Gyula Rabai

AI TokenTree, an Efficient Tokenizer for LLMs

by Gyula Rabai

Tokenization is the process of converting text into tokens for Large Language Models (LLM). The most common approach in the industry to implement byte-pair encoding is using Regular Expressions (RegExp). The tokenizer I have implemented is significantly faster, as it uses a different processing aproach, which relies on the assumption that larger tokens will be less frequent than their constituent parts. It builds a so called token-tree (a string-tree like structure), and walks this tree to do the tokenization instead of using regular expressions. This data modelling and execution approach provides a significant perfmance increase over traditinal tokenizers. This tokenizer is used in my AI Infernece Engine for LLMs.

Why is this tokenization model significant?

Because the algorithm of this tokenization method offers up to 100x faster performance to current tokenization systems used in LLM inference.

Please read the paper: Fast Inference-Time Tokenization through Approximating BPE

Download

Download (exe): Token-Tree.zip

Download (source): Token-Tree-Source.zip

Github: https://github.com/mrgyularabai/Token-Tree

What is a "TokenTree"

A "Token Tree" is a "Decision tree". It is a tree like data structure that makes tokenization in LLMs more efficient.

The core idea is to create a tree structure to speed up decision making and finding the tokens. By eliminating a large set of tokens in each layer we can efficiently find the apprpriate token number for each word, word part or symbol.

Figure 1 - The TokenTree is an efficient decision-tree

TokenTree Tokenization (Console application)

TokenTree Tokenization (Console application, with breakpoints)

TokenTree Tokenization (GUI application)

TokenTree Tokenization (GUI application, with breakpoints)

Token Tree Tokenization Explained

The tokenization process relies on a few assumptions to implement a more performant approach than the traditional byte-pair-encoding (BPE) implentations:

1) Most token boundaries will fall on natural text boundaries such as word spaces and sentence ending periods.

2) Most longer tokens have a lower frequency than shorter tokens.

3) Even if a tokenization error occurs the model can still produce a usable output.

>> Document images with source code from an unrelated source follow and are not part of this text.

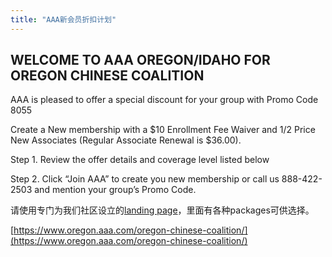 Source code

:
 ```yaml
---
title: "AAA新会员折扣计划"
---
```


## WELCOME TO AAA OREGON/IDAHO FOR OREGON CHINESE COALITION

AAA is pleased to offer a special discount for your group with Promo Code 8055

Create a New membership with a $10 Enrollment Fee Waiver and 1/2 Price New Associates (Regular Associate Renewal is $36.00).

Step 1. Review the offer details and coverage level listed below

Step 2. Click “Join AAA” to create you new membership or call us 888-422-2503 and mention your group’s Promo Code.

请使用专门为我们社区设立的[landing page](https://www.oregon.aaa.com/oregon-chinese-coalition/)，里面有各种packages可供选择。

[https://www.oregon.aaa.com/oregon-chinese-coalition/](https://www.oregon.aaa.com/oregon-chinese-coalition/)

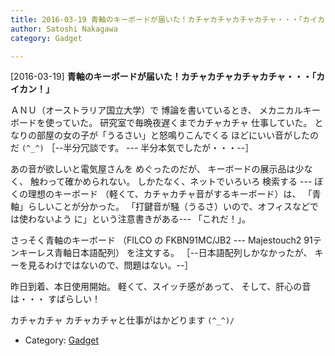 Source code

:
 ```yaml
---
title: 2016-03-19 青軸のキーボードが届いた！カチャカチャカチャカチャ・・・「カイカン！」
author: Satoshi Nakagawa
category: Gadget

---
```


[2016-03-19] **青軸のキーボードが届いた！カチャカチャカチャカチャ・・・「カイカン！」** 

 ＡＮＵ（オーストラリア国立大学）で
博論を書いているとき、
メカニカルキーボードを使っていた。
研究室で毎晩夜遅くまでカチャカチャ
仕事していた。
となりの部屋の女の子が「うるさい」と怒鳴りこんでくる
ほどにいい音がしたのだ `(^_^)`
［--半分冗談です。
--- 半分本気でしたが・・・--］

 あの音が欲しいと電気屋さんを
めぐったのだが、
キーボードの展示品は少なく、
触わって確かめられない。
しかたなく、ネットでいろいろ
検索する ---
ぼくの理想のキーボード
（軽くて、カチャカチャ音がするキーボード）は、
「青軸」らしいことが分かった。
「打鍵音が騒（うるさ）いので、オフィスなどでは使わないよう
に」という注意書きがある---
「これだ！」。

 さっそく青軸のキーボード
（FILCO の FKBN91MC/JB2
--- Majestouch2 91テンキーレス青軸日本語配列）
を注文する。
［--日本語配列しかなかったが、
キーを見るわけではないので、問題はない。--］

 昨日到着、本日使用開始。
軽くて、スイッチ感があって、
そして、肝心の音は・・・
すばらしい！

 カチャカチャ 
カチャカチャと仕事がはかどります `(^_^)/`

- Category: [Gadget](https://merapano.github.io/categories.html#Gadget)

Assumption 3 is grounded in the fact that bigram models can still produce coherent text despite tokenization not accomodating for the natural meaning and structure of texts. Given this assumption, one can safely use a tokenization model that is only an approximation of what the full BPE merge rule-set would introduce and still get a very good output.

Assumptions number 1 and 2 garantee that a normal greedy approach to searching for tokens will either eventually self-correct (1) or produce the correct output regardless of ignoring merge-rules (2).

Figure 2 - Tokenization explained

The approach I propose is as follows: one should build a token tree where one represents all possible tokens as a series of merges of previous tokens. Thus by traversing this B-Tree like structure whilst iterating over the characters of the text, one can achieve a linear time tokenization assuming that the decision at each branching of the tree is also linear time.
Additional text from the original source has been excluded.